To which one of them responded, in all sincerity and love, Chip, we’re sorry you don’t like birthday celebrations.  But you don’t get to choose your family.  You don’t get to choose your family.

And unwanted birthday celebrations notwithstanding, Chip knew this what the writer of Ephesians was getting at.  Just a few weeks before, one of those Trinity members was sitting at his hospital bedside when a doctor walked in, clipboard in hand, all geared up for a medical conversation of some sort.  And as he looked across the bed and saw this other person he did not recognize, he asked, And who is this?  And without hesitation, Chip turned and looked that Trinity member in the eye and said, My family.

We are at our best as the church of Jesus Christ when we view each other and treat each other and live among each other as the adopted siblings we are.  Before we plan for programs and ministries, before we reach out to the community and the visitor in our midst.  We are at our best as the church when we see each other as siblings.  More than handshakes and hugs and high-fives at coffee hour; more than friendly conversation for five minutes in the church hallway.  But siblings, and all that that entails.  This great ingathering. 

And like they said, we don’t get to choose our family.  It chooses us – or, more to the point, God does the choosing.  From the prophet Isaiah:

But now thus says the Lord,
he who created you, O Jacob,
he who formed you, O Israel:
Do not fear, for I have redeemed you;
I have called you by name, you are mine.
When you pass through the waters, I will be with you;
and through the rivers, they shall not overwhelm you;
when you walk through fire you shall not be burned,
and the flame shall not consume you.
Because you are precious in my sight,
and I love you,

I have called you by name, you are mine.  For the past two weeks, I was serving the larger church, leading music for the Massanetta Middle School Conference.  Our theme was based on this verse; so in true southern fashion the conference was called “Y’all Are Mine.”  All of us, all y’all, we belong to God and we belong to each other.  We pass through the waters – God is with us.  We swim in the rivers – they don’t overwhelm.  We walk through fire and the flames don’t consume.  Because it’s not just God who is going through all that with us.
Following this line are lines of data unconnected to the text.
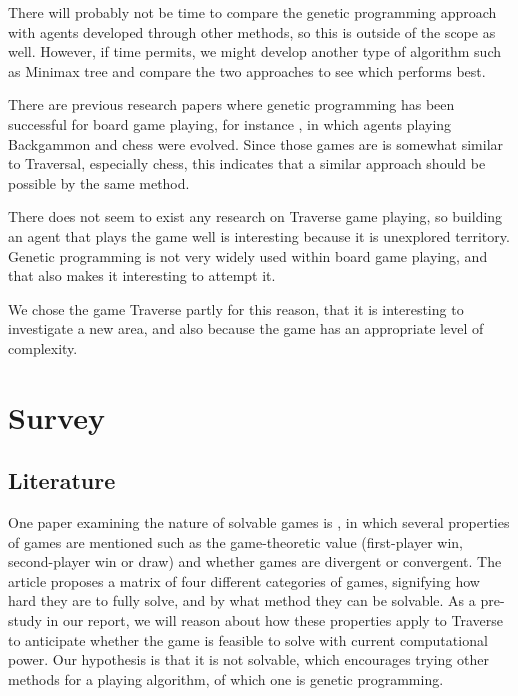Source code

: \documentclass[times, 10pt,twocolumn]{article}
\begin{document}
There will probably not be time to compare the genetic programming approach with agents developed through other methods, so this is outside of the scope as well. However, if time permits, we might develop another type of algorithm such as Minimax tree and compare the two approaches to see which performs best.


There are previous research papers where genetic programming has been successful for board game playing, for instance \cite{human-competitive_gp}, in which agents playing Backgammon and chess were evolved. Since those games are is somewhat similar to Traversal, especially chess, this indicates that a similar approach should be possible by the same method.


There does not seem to exist any research on Traverse game playing, so building an agent that plays the game well is interesting because it is unexplored territory. Genetic programming is not very widely used within board game playing, and that also makes it interesting to attempt it.

We chose the game Traverse partly for this reason, that it is interesting to investigate a new area, and also because the game has an appropriate level of complexity.

\section{Survey}

\subsection{Literature}
One paper examining the nature of solvable games is \cite{games_solved}, in which several properties of games are mentioned such as the game-theoretic value (first-player win, second-player win or draw) and whether games are divergent or convergent. The article proposes a matrix of four different categories of games, signifying how hard they are to fully solve, and by what method they can be solvable. As a pre-study in our report, we will reason about how these properties apply to Traverse to anticipate whether the game is feasible to solve with current computational power. Our hypothesis is that it is not solvable, which encourages trying other methods for a playing algorithm, of which one is genetic programming.
\end{document}

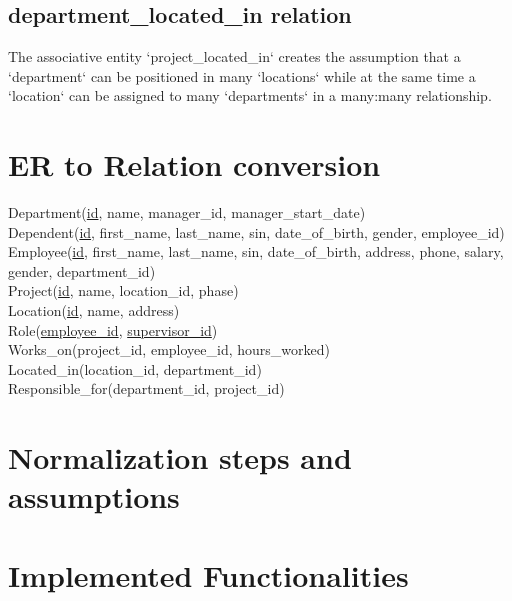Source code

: \documentclass[11pt,letterpaper]{article}
\begin{document}
\subsection{department\_located\_in relation}
The associative entity `project\_located\_in` creates the assumption that a `department` can be positioned in many `locations` while at the same time a `location` can be assigned to many `departments` in a many:many relationship.

\section{ER to Relation conversion }

Department(\uline{id}, name, manager\_id, manager\_start\_date)\\
Dependent(\uline{id}, first\_name, last\_name, sin, date\_of\_birth, gender, employee\_id)\\
Employee(\uline{id}, first\_name, last\_name, sin, date\_of\_birth, address, phone, salary, gender, department\_id)\\
Project(\uline{id}, name, location\_id, phase)\\
Location(\uline{id}, name, address)\\
Role(\uline{employee\_id}, \uline{supervisor\_id})\\
Works\_on(project\_id, employee\_id, hours\_worked)\\
Located\_in(location\_id, department\_id)\\
Responsible\_for(department\_id, project\_id)\\
\section {Normalization steps and assumptions}

\section{Implemented Functionalities}
\end{document}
You do not need me to tell you there is a whole lot going on in our world these days.  You do not need me to tell you there’s a lot going on in our church these days.  We are not meant to walk this road alone. 

So hear me when I say this, my fellow siblings: keep caring for one another as the siblings you know you are.  Keep supporting one another even when you disagree, keep loving each other even when you fight.  Keep being part of this great ingathering around our family table.  For it is here where we are reminded all over again of who we are and whose we are:  Sisters and brothers.  Children of the Living God.  Family.

In the name of God the Creator, Redeemer and Sustainer, thanks be to God – and may all of God’s people say, AMEN!

 

* Because sermons are meant to be preached and are therefore prepared with the emphasis on verbal presentation, the written accounts occasionally stray from proper grammar and punctuation.

[1] Selected verses from The Message translation of Ephesians 1: 3-14.